**DESCRIPTION OF THE TASK:** Set out exactly, line by line, the stretch of data below that begins at the line containing "## Autorisations" and ends at the line containing "## Interdictions", with both ends kept.

**TASK DATA:**

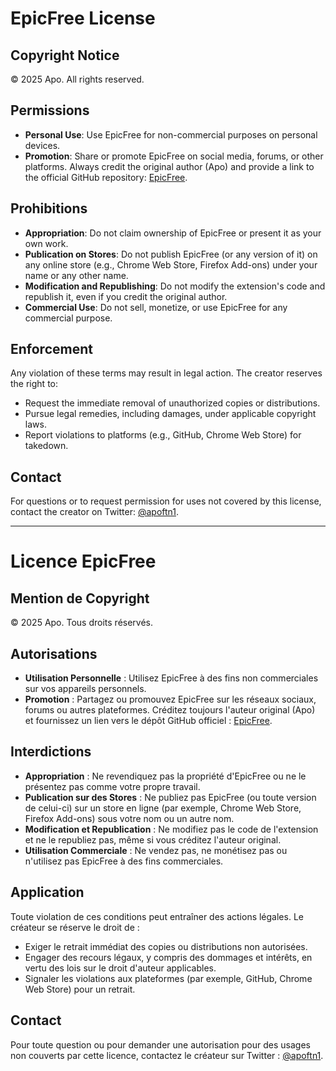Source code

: # EpicFree License

## Copyright Notice
© 2025 Apo. All rights reserved.

## Permissions
- **Personal Use**: Use EpicFree for non-commercial purposes on personal devices.
- **Promotion**: Share or promote EpicFree on social media, forums, or other platforms. Always credit the original author (Apo) and provide a link to the official GitHub repository: [EpicFree](https://github.com/apolololo/EpicFree).

## Prohibitions
- **Appropriation**: Do not claim ownership of EpicFree or present it as your own work.
- **Publication on Stores**: Do not publish EpicFree (or any version of it) on any online store (e.g., Chrome Web Store, Firefox Add-ons) under your name or any other name.
- **Modification and Republishing**: Do not modify the extension's code and republish it, even if you credit the original author.
- **Commercial Use**: Do not sell, monetize, or use EpicFree for any commercial purpose.

## Enforcement
Any violation of these terms may result in legal action. The creator reserves the right to:
- Request the immediate removal of unauthorized copies or distributions.
- Pursue legal remedies, including damages, under applicable copyright laws.
- Report violations to platforms (e.g., GitHub, Chrome Web Store) for takedown.

## Contact
For questions or to request permission for uses not covered by this license, contact the creator on Twitter: [@apoftn1](https://x.com/apoftn1).

---

# Licence EpicFree

## Mention de Copyright
© 2025 Apo. Tous droits réservés.

## Autorisations
- **Utilisation Personnelle** : Utilisez EpicFree à des fins non commerciales sur vos appareils personnels.
- **Promotion** : Partagez ou promouvez EpicFree sur les réseaux sociaux, forums ou autres plateformes. Créditez toujours l'auteur original (Apo) et fournissez un lien vers le dépôt GitHub officiel : [EpicFree](https://github.com/apolololo/EpicFree).

## Interdictions
- **Appropriation** : Ne revendiquez pas la propriété d'EpicFree ou ne le présentez pas comme votre propre travail.
- **Publication sur des Stores** : Ne publiez pas EpicFree (ou toute version de celui-ci) sur un store en ligne (par exemple, Chrome Web Store, Firefox Add-ons) sous votre nom ou un autre nom.
- **Modification et Republication** : Ne modifiez pas le code de l'extension et ne le republiez pas, même si vous créditez l'auteur original.
- **Utilisation Commerciale** : Ne vendez pas, ne monétisez pas ou n'utilisez pas EpicFree à des fins commerciales.

## Application
Toute violation de ces conditions peut entraîner des actions légales. Le créateur se réserve le droit de :
- Exiger le retrait immédiat des copies ou distributions non autorisées.
- Engager des recours légaux, y compris des dommages et intérêts, en vertu des lois sur le droit d'auteur applicables.
- Signaler les violations aux plateformes (par exemple, GitHub, Chrome Web Store) pour un retrait.

## Contact
Pour toute question ou pour demander une autorisation pour des usages non couverts par cette licence, contactez le créateur sur Twitter : [@apoftn1](https://x.com/apoftn1).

**TASK ANSWER:**
## Autorisations
- **Utilisation Personnelle** : Utilisez EpicFree à des fins non commerciales sur vos appareils personnels.
- **Promotion** : Partagez ou promouvez EpicFree sur les réseaux sociaux, forums ou autres plateformes. Créditez toujours l'auteur original (Apo) et fournissez un lien vers le dépôt GitHub officiel : [EpicFree](https://github.com/apolololo/EpicFree).

## Interdictions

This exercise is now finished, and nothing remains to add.